▶ _Exercise prompt_
Leaving out the pictures, write the following records exactly as they read.

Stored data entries
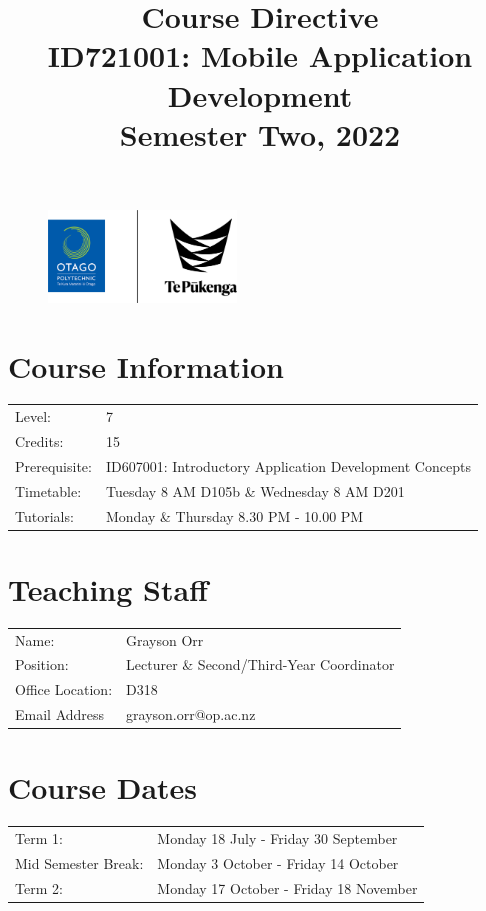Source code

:\documentclass{article}
\author{}
\begin{document}
\begin{figure}
	\includegraphics[width=50mm]{../img/logo.png}
\end{figure}

\title{Course Directive\\ID721001: Mobile Application Development\\Semester Two, 2022}
\date{}
\maketitle

\section*{Course Information}
\begin{tabular}{ll}
	Level:        & 7 \\
	Credits:      & 15                                              \\
	Prerequisite: & ID607001: Introductory Application Development Concepts \\
	Timetable:    & Tuesday 8 AM D105b \& Wednesday 8 AM D201\\
	Tutorials:          & Monday \& Thursday 8.30 PM - 10.00 PM
\end{tabular}

\section*{Teaching Staff}
\begin{tabular}{ll}
	Name:            & Grayson Orr                           \\
	Position:        & Lecturer \& Second/Third-Year Coordinator \\
	Office Location: & D318                                 \\
	Email Address    & grayson.orr@op.ac.nz                    \\
\end{tabular}

\section*{Course Dates}
\begin{tabular}{ll}
	Term 1:             &  Monday 18 July - Friday 30 September \\
	Mid Semester Break: &  Monday 3 October - Friday 14 October     \\
	Term 2:             &  Monday 17 October - Friday 18 November      \\
\end{tabular}
\end{document}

▶ _The answer_
Source code

:\documentclass{article}
\author{}
\begin{document}
\begin{figure}
	\includegraphics[width=50mm]{../img/logo.png}
\end{figure}

\title{Course Directive\\ID721001: Mobile Application Development\\Semester Two, 2022}
\date{}
\maketitle

\section*{Course Information}
\begin{tabular}{ll}
	Level:        & 7 \\
	Credits:      & 15                                              \\
	Prerequisite: & ID607001: Introductory Application Development Concepts \\
	Timetable:    & Tuesday 8 AM D105b \& Wednesday 8 AM D201\\
	Tutorials:          & Monday \& Thursday 8.30 PM - 10.00 PM
\end{tabular}

\section*{Teaching Staff}
\begin{tabular}{ll}
	Name:            & Grayson Orr                           \\
	Position:        & Lecturer \& Second/Third-Year Coordinator \\
	Office Location: & D318                                 \\
	Email Address    & grayson.orr@op.ac.nz                    \\
\end{tabular}

\section*{Course Dates}
\begin{tabular}{ll}
	Term 1:             &  Monday 18 July - Friday 30 September \\
	Mid Semester Break: &  Monday 3 October - Friday 14 October     \\
	Term 2:             &  Monday 17 October - Friday 18 November      \\
\end{tabular}
\end{document}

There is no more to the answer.